Es herrscht eine Aufbruchsstimmung, nicht nur für den Künstler, sondern auch für die Welt. Auch die 2018 neu entstandenen Werke der Ausstellung markieren einen Wendepunkt im OEuvre von Balve: nach der intensiven Beschäftigung mit dem Blick nach Innen und dem Thema Portrait schweift Balves Blick nun in die Ferne. In diesem Kontext sind die großformatigen Gemälde mit Öl und Acryl auf Leinwand (80 x 100 cm bis 150 x 200 cm) als abstrakte Landschaften zu lesen. Auch wenn der Künstler der Abstraktion in der Malerei weiterhin treu bleibt, gibt es eine radikale Neuerung in der Technik. Einige Leinwände wurden vor dem Farbauftrag aufwändig mit einer speziellen Papierzellstofftechnik ummantelt, welche Balve bereits in früheren, primär installativen Arbeiten verwendet hatte. Die kalkig weiße, poröse und muschelhafte Oberfläche bleibt hier größtenteils frei stehen und bildet in ihrer eindringlichen und puren Materialität ein starkes ästhetisches Pendant zu den farbigen Flächen.

Während Frank Balve früher die Farbe noch regelrecht auf die Leinwand geworfen hatte, lässt er sie nun dickflüssig auf eine gespachtelte Grundstruktur auf die Leinwand fließen.

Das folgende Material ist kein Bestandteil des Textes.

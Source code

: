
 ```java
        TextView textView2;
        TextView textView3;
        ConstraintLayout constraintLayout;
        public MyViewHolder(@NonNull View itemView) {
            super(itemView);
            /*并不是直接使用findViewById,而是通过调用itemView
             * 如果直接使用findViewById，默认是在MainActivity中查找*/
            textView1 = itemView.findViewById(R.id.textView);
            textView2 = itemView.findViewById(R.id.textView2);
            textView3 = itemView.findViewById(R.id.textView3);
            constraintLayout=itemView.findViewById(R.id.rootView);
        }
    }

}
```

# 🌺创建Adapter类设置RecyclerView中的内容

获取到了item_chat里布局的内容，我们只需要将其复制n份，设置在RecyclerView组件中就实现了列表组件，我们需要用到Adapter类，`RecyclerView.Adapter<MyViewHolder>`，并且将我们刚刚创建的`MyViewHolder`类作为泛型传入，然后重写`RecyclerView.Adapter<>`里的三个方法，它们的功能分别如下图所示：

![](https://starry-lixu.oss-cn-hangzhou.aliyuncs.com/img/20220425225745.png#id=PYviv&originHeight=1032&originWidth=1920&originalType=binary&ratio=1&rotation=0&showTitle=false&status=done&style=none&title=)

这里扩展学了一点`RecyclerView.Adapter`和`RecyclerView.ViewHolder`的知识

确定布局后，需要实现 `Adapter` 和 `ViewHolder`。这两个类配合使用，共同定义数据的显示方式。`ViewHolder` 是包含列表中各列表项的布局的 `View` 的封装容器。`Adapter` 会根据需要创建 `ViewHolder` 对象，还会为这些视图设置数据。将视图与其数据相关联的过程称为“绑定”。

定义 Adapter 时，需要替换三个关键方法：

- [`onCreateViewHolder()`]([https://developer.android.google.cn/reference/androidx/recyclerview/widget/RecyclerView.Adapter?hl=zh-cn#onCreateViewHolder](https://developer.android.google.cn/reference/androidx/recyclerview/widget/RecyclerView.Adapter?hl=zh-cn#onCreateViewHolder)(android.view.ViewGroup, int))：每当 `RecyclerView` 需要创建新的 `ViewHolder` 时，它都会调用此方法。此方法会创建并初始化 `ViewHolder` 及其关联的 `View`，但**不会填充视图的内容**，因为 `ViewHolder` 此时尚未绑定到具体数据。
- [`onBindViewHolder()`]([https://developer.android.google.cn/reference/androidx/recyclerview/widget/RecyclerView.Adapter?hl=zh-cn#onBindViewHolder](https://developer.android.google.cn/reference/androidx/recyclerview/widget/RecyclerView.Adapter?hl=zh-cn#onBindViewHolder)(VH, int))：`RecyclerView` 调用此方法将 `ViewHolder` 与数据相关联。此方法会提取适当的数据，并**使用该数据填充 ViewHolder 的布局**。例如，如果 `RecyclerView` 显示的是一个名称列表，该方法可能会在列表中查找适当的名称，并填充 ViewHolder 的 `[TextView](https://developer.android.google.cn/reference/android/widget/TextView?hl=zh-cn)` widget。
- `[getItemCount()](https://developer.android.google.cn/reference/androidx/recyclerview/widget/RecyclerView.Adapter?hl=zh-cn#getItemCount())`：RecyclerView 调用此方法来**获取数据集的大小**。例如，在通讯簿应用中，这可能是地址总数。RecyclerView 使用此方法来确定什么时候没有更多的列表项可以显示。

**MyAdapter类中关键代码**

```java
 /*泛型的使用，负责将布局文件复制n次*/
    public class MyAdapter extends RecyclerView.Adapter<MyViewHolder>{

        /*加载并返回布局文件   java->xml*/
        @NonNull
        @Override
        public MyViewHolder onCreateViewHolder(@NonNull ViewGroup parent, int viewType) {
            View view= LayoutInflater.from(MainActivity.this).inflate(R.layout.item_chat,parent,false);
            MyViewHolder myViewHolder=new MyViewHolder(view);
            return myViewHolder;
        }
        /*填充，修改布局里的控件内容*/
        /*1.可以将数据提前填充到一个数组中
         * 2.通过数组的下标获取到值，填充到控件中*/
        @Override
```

Bis zu 100 Liter können sich so auf einem Bildträger wiederfinden. Den unterschiedlich schnellen Trocknungsprozess – Acryl trocknet schnell, Öl sehr langsam – steuert Frank Balve sehr bewusst und lässt dabei gezielt Risse und Krakelee in der Oberfläche zu. Der Vorgang, dass das Papier zuerst die Farbe aufsaugt und anschließend wieder ausblutet, verweist auch auf das ungebrochene Interesse des Künstlers an Aufbau und Dekonstruktion von Zuständen und Materialien. Das Aufbrechen des Innenlebens der Leinwand demonstriert das über alle Werke gelagerte Thema von Struktur und Tiefe.

Bei den Werken, in denen die Farbe den Bildraum ganz ausfüllt, befindet sich keine Papierstruktur im Hintergrund. Hier dominieren mit einem oft marmorisierenden Effekt dynamisch-pastose Farbverläufe, die sich immer feiner verästeln, um sich dann ganz in einer anderen Farbe auflösen. Rot, Schwarz und Weiß überwiegen, erstmals kommt auch Silber und Gold zum Einsatz. Der Malvorgang ist durch den Prozess des Farbe-Fließen- Lassens nachvollziehbar.

Das Thema Landschaft in der Malerei zeigt sich im Lauf der (Kunst)Geschichte in vielen verschiedenen Ausprägungen. Von der dekorativ-fragmentarischen Naturdarstellung im Mittelalter über die thematische Aufwertung in der niederländischen Buchmalerei bis hin zu heroischen Ideallandschaften und der Einheit von Mensch und Natur in der Romantik – stets fungiert Landschaft auch als Stimmungsbarometer des Menschen und steht nicht selten stellvertretend für die reine Schönheit des Göttlichen. Darüber hinaus veranschaulicht die Landschaftsmalerei auch weiter, von der Auflösung der Landschaft bei William Turner bis in die zeitgenössische Kunst hinein, das sich ändernde, teils auch ambivalente Verhältnis, das der Mensch zu seiner Umgebung und Umwelt hat. Diese sinnliche Erfahrung und düstere Poetik lässt sich auch in den abstrakten Gedankenlandschaften Balves ablesen.

Ebenfalls in der Ausstellung zu sehen ist die Skulptur „Fliessende Ruhe“. Frank Balve verwendete ein altes Eisenbettgestell aus den 1930er Jahren als Sieb, indem er es in eine Wanne legte, und – ähnlich wie bei den übrigen Bildern – die Farbe in einer performativen Handlung von oben durch das Gestell auf eine darunterliegende Leinwand tropfen ließ. Das alte Bett mit seinen abgenutzten Federn und Kettengliedern fungiert als assoziativer Stellvertreter für Träume, Folter, Leben und Tod.

Vervollständigt wird die Ausstellung durch die Klangskulptur und Soundperformance „Wolkenbruch“. Als nicht greifbare Klanglandschaft ergänzt sie die abstrakten Bildlandschaften durch in Bewegung gesetzte Luft. Der Schall ist immer in Bewegung und wird durch permanente Modellierung, Zerstörung und Verzerrung defragmentiert. Somit vervollständigt „Wolkenbruch“ die überall spürbare Aufbruchsstimmung und ermöglicht dem Besucher eine ungeahnte Tiefenwahrnehmung auf visueller und akustischer Ebene.